__ABOUT THIS TASK__. Reproduce the data below word for word, setting aside any picture it holds.

__Rendered images with source text__.
>>>

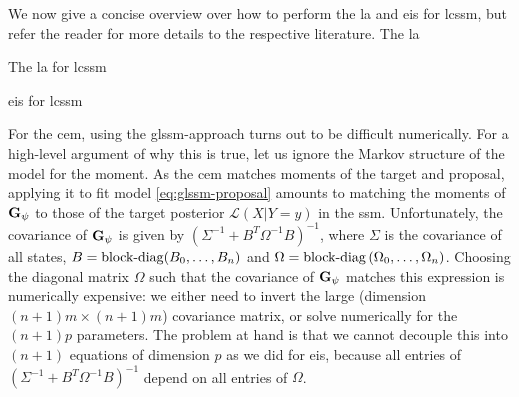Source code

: We now give a concise overview over how to perform the \gls{la} and \gls{eis} for \gls{lcssm}, but refer the reader for more details to the respective literature.
The \gls{la} 

\begin{algorithm}
    \caption{The \gls{la} for \gls{lcssm}}
    \label{alg:la}
\end{algorithm}

\begin{algorithm}
    \caption{\gls{eis} for \gls{lcssm}}
    \label{alg:eis}
\end{algorithm}


For the \gls{cem}, using the \gls{glssm}-approach turns out to be difficult numerically. For a high-level argument of why this is true, let us ignore the Markov structure of the model for the moment. As the \gls{cem} matches moments of the target and proposal, applying it to fit model \eqref{eq:glssm-proposal} amounts to matching the moments of $\mathbf G_{\psi}$ to those of the target posterior $\mathcal L (X | Y = y)$ in the \gls{ssm}. Unfortunately, the covariance of $\mathbf G_{\psi}$ is given by $ \left( \Sigma^{-1} + B^{T}\Omega^{-1} B \right)^{-1}$, where $\Sigma$ is the covariance of all states, $B = \operatorname{block-diag} (B_{0}, \dots, B_{n})$ and $\Omega = \operatorname{block-diag} \left( \Omega_{0}, \dots, \Omega_{n} \right)$. Choosing the diagonal matrix $\Omega$ such that the covariance of $\mathbf G_{\psi}$ matches this expression is numerically expensive: we either need to invert the large (dimension $(n + 1)m \times (n + 1)m$) covariance matrix, or solve numerically for the $(n + 1)p$ parameters. The problem at hand is that we cannot decouple this into $(n + 1)$ equations of dimension $p$ as we did for \gls{eis}, because all entries of $(\Sigma^{-1} + B^{T}\Omega^{-1} B)^{-1}$ depend on all entries of $\Omega$. 

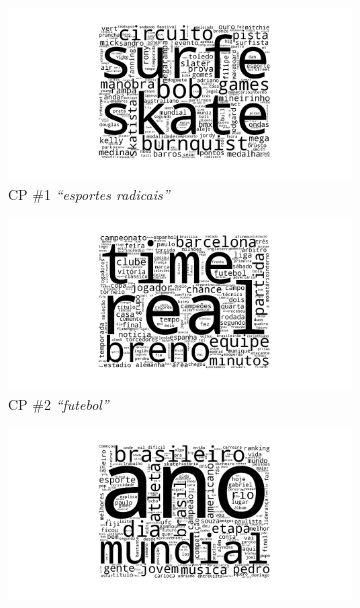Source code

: \documentclass[
    12pt,                %
    oneside,            %
    a4paper,            %
    english,            %
    brazil                %
    ]{abntex2ppgsi}
\begin{document}
\begin{figure}[H]
\centering
    \begin{subfigure}[b]{0.45\textwidth}
        \includegraphics[width=\textwidth]{img/onmtf-tc-1.png}
        \caption{CP \#1 \textit{``esportes radicais''}}
    \end{subfigure}
    \begin{subfigure}[b]{0.45\textwidth}
        \includegraphics[width=\textwidth]{img/onmtf-tc-2.png}
        \caption{CP \#2 \textit{``futebol''}}
    \end{subfigure}
    \begin{subfigure}[b]{0.45\textwidth}
        \includegraphics[width=\textwidth]{img/onmtf-tc-3.png}

\end{subfigure}
\end{figure}
\end{document}
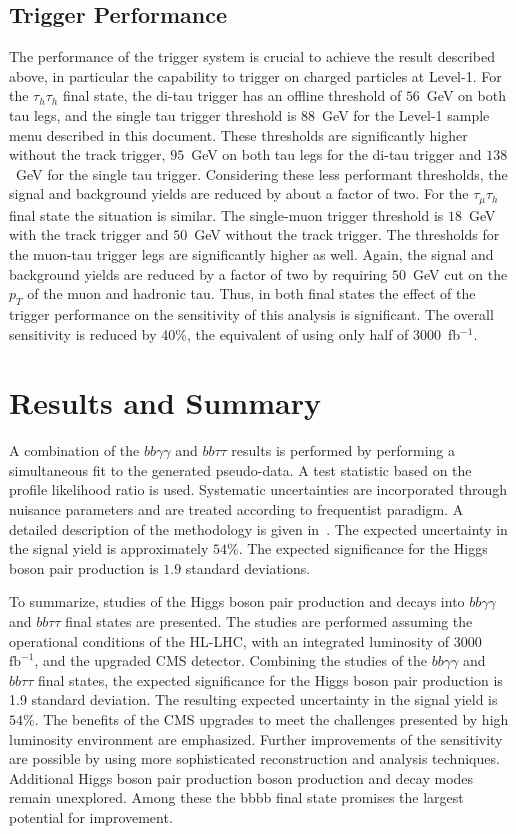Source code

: \subsection{Trigger Performance}
The performance of the trigger system is crucial to achieve the result
described above, in particular the capability to trigger on charged
particles at Level-1. For the $\tau_{h}\tau_{h}$ final state, the
di-tau trigger has an offline threshold of $56$~GeV on both tau legs,
and the single tau trigger threshold is $88$~GeV for the Level-1 sample menu
described in this document. These thresholds are significantly higher
without the track trigger, $95$~GeV on both tau legs for the di-tau
trigger and $138$~GeV for the single tau trigger. Considering these less
performant thresholds, the signal and background yields are reduced by about a factor of
two. For the $\tau_{\mu}\tau_{h}$ final state the situation is similar. The single-muon trigger
threshold is $18$~GeV with the track trigger and $50$~GeV without the track
trigger. The thresholds for the muon-tau trigger legs are significantly
higher as well. Again, the signal and background yields are reduced by a factor of two
by requiring $50$~GeV cut on the $p_T$ of the muon and hadronic tau.
Thus, in both final states the effect of the trigger performance on the sensitivity of this analysis is significant. The overall sensitivity is
reduced by 40\%, the equivalent of  using only half of 3000~fb$^{-1}$.

\section{Results and Summary}
A combination of the  $bb\gamma\gamma$ and $bb\tau\tau$ results is performed by performing a simultaneous fit to the generated pseudo-data. A test statistic based on the profile likelihood ratio is used. Systematic uncertainties are incorporated through nuisance parameters and are treated according to frequentist paradigm. A detailed description of the methodology is given in~\cite{CMS-NOTE-2011-005,Chatrchyan201226}. The expected uncertainty in the signal yield is approximately $54\%$. The expected significance for the Higgs boson pair production is $1.9$ standard deviations.  

To summarize, studies  of the Higgs boson pair production and decays into $bb\gamma\gamma$ and $bb\tau\tau$ final states are presented. The studies are performed assuming the operational conditions of the HL-LHC, with an integrated luminosity of 3000~$\mathrm{fb}^{-1}$, and the upgraded CMS detector. Combining the studies of the  $bb\gamma\gamma$ and $bb\tau\tau$ final states, the expected significance for the Higgs boson pair production is 1.9 standard deviation. The resulting expected uncertainty in the signal yield is $54\%$.  The benefits of the CMS \phasetwo upgrades to meet the challenges presented by high luminosity environment are emphasized. Further improvements of the sensitivity are possible by using more sophisticated reconstruction and analysis techniques. Additional Higgs boson pair production boson production and decay modes remain unexplored. Among these the bbbb final state promises the largest potential for improvement.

<<<

__RESULT OF THIS EXERCISE__.
Source code

: We now give a concise overview over how to perform the \gls{la} and \gls{eis} for \gls{lcssm}, but refer the reader for more details to the respective literature.
The \gls{la} 

\begin{algorithm}
    \caption{The \gls{la} for \gls{lcssm}}
    \label{alg:la}
\end{algorithm}

\begin{algorithm}
    \caption{\gls{eis} for \gls{lcssm}}
    \label{alg:eis}
\end{algorithm}


For the \gls{cem}, using the \gls{glssm}-approach turns out to be difficult numerically. For a high-level argument of why this is true, let us ignore the Markov structure of the model for the moment. As the \gls{cem} matches moments of the target and proposal, applying it to fit model \eqref{eq:glssm-proposal} amounts to matching the moments of $\mathbf G_{\psi}$ to those of the target posterior $\mathcal L (X | Y = y)$ in the \gls{ssm}. Unfortunately, the covariance of $\mathbf G_{\psi}$ is given by $ \left( \Sigma^{-1} + B^{T}\Omega^{-1} B \right)^{-1}$, where $\Sigma$ is the covariance of all states, $B = \operatorname{block-diag} (B_{0}, \dots, B_{n})$ and $\Omega = \operatorname{block-diag} \left( \Omega_{0}, \dots, \Omega_{n} \right)$. Choosing the diagonal matrix $\Omega$ such that the covariance of $\mathbf G_{\psi}$ matches this expression is numerically expensive: we either need to invert the large (dimension $(n + 1)m \times (n + 1)m$) covariance matrix, or solve numerically for the $(n + 1)p$ parameters. The problem at hand is that we cannot decouple this into $(n + 1)$ equations of dimension $p$ as we did for \gls{eis}, because all entries of $(\Sigma^{-1} + B^{T}\Omega^{-1} B)^{-1}$ depend on all entries of $\Omega$. 

Source code

: \documentclass[
    12pt,                %
    oneside,            %
    a4paper,            %
    english,            %
    brazil                %
    ]{abntex2ppgsi}
\begin{document}
\begin{figure}[H]
\centering
    \begin{subfigure}[b]{0.45\textwidth}
        \includegraphics[width=\textwidth]{img/onmtf-tc-1.png}
        \caption{CP \#1 \textit{``esportes radicais''}}
    \end{subfigure}
    \begin{subfigure}[b]{0.45\textwidth}
        \includegraphics[width=\textwidth]{img/onmtf-tc-2.png}
        \caption{CP \#2 \textit{``futebol''}}
    \end{subfigure}
    \begin{subfigure}[b]{0.45\textwidth}
        \includegraphics[width=\textwidth]{img/onmtf-tc-3.png}

\end{subfigure}
\end{figure}
\end{document}
Source code

: \subsection{Trigger Performance}
The performance of the trigger system is crucial to achieve the result
described above, in particular the capability to trigger on charged
particles at Level-1. For the $\tau_{h}\tau_{h}$ final state, the
di-tau trigger has an offline threshold of $56$~GeV on both tau legs,
and the single tau trigger threshold is $88$~GeV for the Level-1 sample menu
described in this document. These thresholds are significantly higher
without the track trigger, $95$~GeV on both tau legs for the di-tau
trigger and $138$~GeV for the single tau trigger. Considering these less
performant thresholds, the signal and background yields are reduced by about a factor of
two. For the $\tau_{\mu}\tau_{h}$ final state the situation is similar. The single-muon trigger
threshold is $18$~GeV with the track trigger and $50$~GeV without the track
trigger. The thresholds for the muon-tau trigger legs are significantly
higher as well. Again, the signal and background yields are reduced by a factor of two
by requiring $50$~GeV cut on the $p_T$ of the muon and hadronic tau.
Thus, in both final states the effect of the trigger performance on the sensitivity of this analysis is significant. The overall sensitivity is
reduced by 40\%, the equivalent of  using only half of 3000~fb$^{-1}$.

\section{Results and Summary}
A combination of the  $bb\gamma\gamma$ and $bb\tau\tau$ results is performed by performing a simultaneous fit to the generated pseudo-data. A test statistic based on the profile likelihood ratio is used. Systematic uncertainties are incorporated through nuisance parameters and are treated according to frequentist paradigm. A detailed description of the methodology is given in~\cite{CMS-NOTE-2011-005,Chatrchyan201226}. The expected uncertainty in the signal yield is approximately $54\%$. The expected significance for the Higgs boson pair production is $1.9$ standard deviations.  

To summarize, studies  of the Higgs boson pair production and decays into $bb\gamma\gamma$ and $bb\tau\tau$ final states are presented. The studies are performed assuming the operational conditions of the HL-LHC, with an integrated luminosity of 3000~$\mathrm{fb}^{-1}$, and the upgraded CMS detector. Combining the studies of the  $bb\gamma\gamma$ and $bb\tau\tau$ final states, the expected significance for the Higgs boson pair production is 1.9 standard deviation. The resulting expected uncertainty in the signal yield is $54\%$.  The benefits of the CMS \phasetwo upgrades to meet the challenges presented by high luminosity environment are emphasized. Further improvements of the sensitivity are possible by using more sophisticated reconstruction and analysis techniques. Additional Higgs boson pair production boson production and decay modes remain unexplored. Among these the bbbb final state promises the largest potential for improvement.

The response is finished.